What is needed is a single figure: how many lines of the records below contain the word "ifcentitybase".

[[ DATA EXTRACTS open ]]

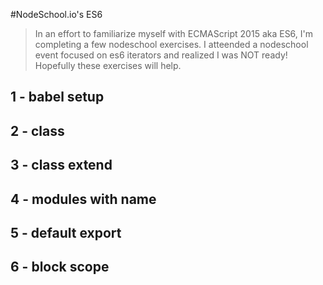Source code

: #NodeSchool.io's ES6

>In an effort to familiarize myself with ECMAScript 2015 aka ES6, I'm completing a few nodeschool exercises. I atteended a nodeschool event focused on es6 iterators and realized I was NOT ready! Hopefully these exercises will help.

## 1 - babel setup
## 2 - class
## 3 - class extend
## 4 - modules with name
## 5 - default export
## 6 - block scope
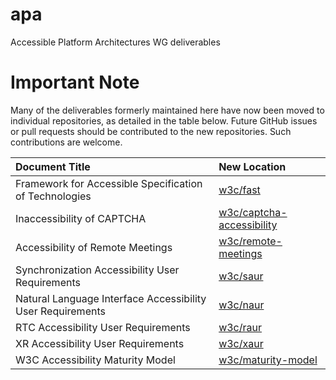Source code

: # apa
Accessible Platform Architectures WG deliverables

# Important Note
Many of the deliverables formerly maintained here have now been moved to individual repositories, as detailed in the table below. Future GitHub issues or pull requests should be contributed to the new repositories. Such contributions are welcome.

| Document Title                                             | New Location                                                               |
|:-----------------------------------------------------------|:---------------------------------------------------------------------------|
| Framework for Accessible Specification of Technologies     | [w3c/fast](https://github.com/w3c/fast/)                                                                           |
| Inaccessibility of CAPTCHA                                 | [w3c/captcha-accessibility](https://github.com/w3c/captcha-accessibility/) |
| Accessibility of Remote Meetings                           | [w3c/remote-meetings](https://github.com/w3c/remote-meetings/)             |
| Synchronization Accessibility User Requirements            | [w3c/saur](https://github.com/w3c/saur/)                                   |
| Natural Language Interface Accessibility User Requirements | [w3c/naur](https://github.com/w3c/naur/)                                   |
| RTC Accessibility User Requirements                        | [w3c/raur](https://github.com/w3c/raur/)                                   |
| XR Accessibility User Requirements                         | [w3c/xaur](https://github.com/w3c/xaur/)   |
| W3C Accessibility Maturity Model                           | [w3c/maturity-model](https://github.com/w3c/maturity-model)   |

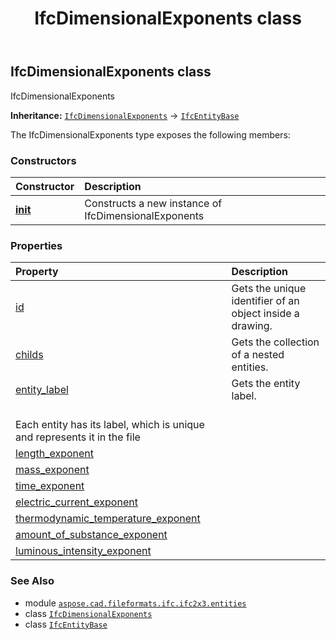 ﻿---
title: IfcDimensionalExponents class
second_title: Aspose.CAD for Python via .NET API References
description: 
type: docs
weight: 1530
url: /python-net/aspose.cad.fileformats.ifc.ifc2x3.entities/ifcdimensionalexponents/
is_root: false
---

## IfcDimensionalExponents class

IfcDimensionalExponents



**Inheritance:** [`IfcDimensionalExponents`](/cad/python-net/aspose.cad.fileformats.ifc.ifc2x3.entities/ifcdimensionalexponents) → 
[`IfcEntityBase`](/cad/python-net/aspose.cad.fileformats.ifc/ifcentitybase)



The IfcDimensionalExponents type exposes the following members:

### Constructors
| Constructor | Description |
| :- | :- |
| [__init__](/cad/python-net/aspose.cad.fileformats.ifc.ifc2x3.entities/ifcdimensionalexponents/__init__/#) | Constructs a new instance of IfcDimensionalExponents |


### Properties
| Property | Description |
| :- | :- |
| [id](/cad/python-net/aspose.cad.fileformats.ifc.ifc2x3.entities/ifcdimensionalexponents/id) | Gets the unique identifier of an object inside a drawing. |
| [childs](/cad/python-net/aspose.cad.fileformats.ifc.ifc2x3.entities/ifcdimensionalexponents/childs) | Gets the collection of a nested entities. |
| [entity_label](/cad/python-net/aspose.cad.fileformats.ifc.ifc2x3.entities/ifcdimensionalexponents/entity_label) | Gets the entity label.<br/>Each entity has its label, which is unique and represents it in the file |
| [length_exponent](/cad/python-net/aspose.cad.fileformats.ifc.ifc2x3.entities/ifcdimensionalexponents/length_exponent) |  |
| [mass_exponent](/cad/python-net/aspose.cad.fileformats.ifc.ifc2x3.entities/ifcdimensionalexponents/mass_exponent) |  |
| [time_exponent](/cad/python-net/aspose.cad.fileformats.ifc.ifc2x3.entities/ifcdimensionalexponents/time_exponent) |  |
| [electric_current_exponent](/cad/python-net/aspose.cad.fileformats.ifc.ifc2x3.entities/ifcdimensionalexponents/electric_current_exponent) |  |
| [thermodynamic_temperature_exponent](/cad/python-net/aspose.cad.fileformats.ifc.ifc2x3.entities/ifcdimensionalexponents/thermodynamic_temperature_exponent) |  |
| [amount_of_substance_exponent](/cad/python-net/aspose.cad.fileformats.ifc.ifc2x3.entities/ifcdimensionalexponents/amount_of_substance_exponent) |  |
| [luminous_intensity_exponent](/cad/python-net/aspose.cad.fileformats.ifc.ifc2x3.entities/ifcdimensionalexponents/luminous_intensity_exponent) |  |



### See Also
* module [`aspose.cad.fileformats.ifc.ifc2x3.entities`](..)
* class [`IfcDimensionalExponents`](/cad/python-net/aspose.cad.fileformats.ifc.ifc2x3.entities/ifcdimensionalexponents)
* class [`IfcEntityBase`](/cad/python-net/aspose.cad.fileformats.ifc/ifcentitybase)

[[ DATA EXTRACTS closed ]]

• [SOLVED PROBLEM] 2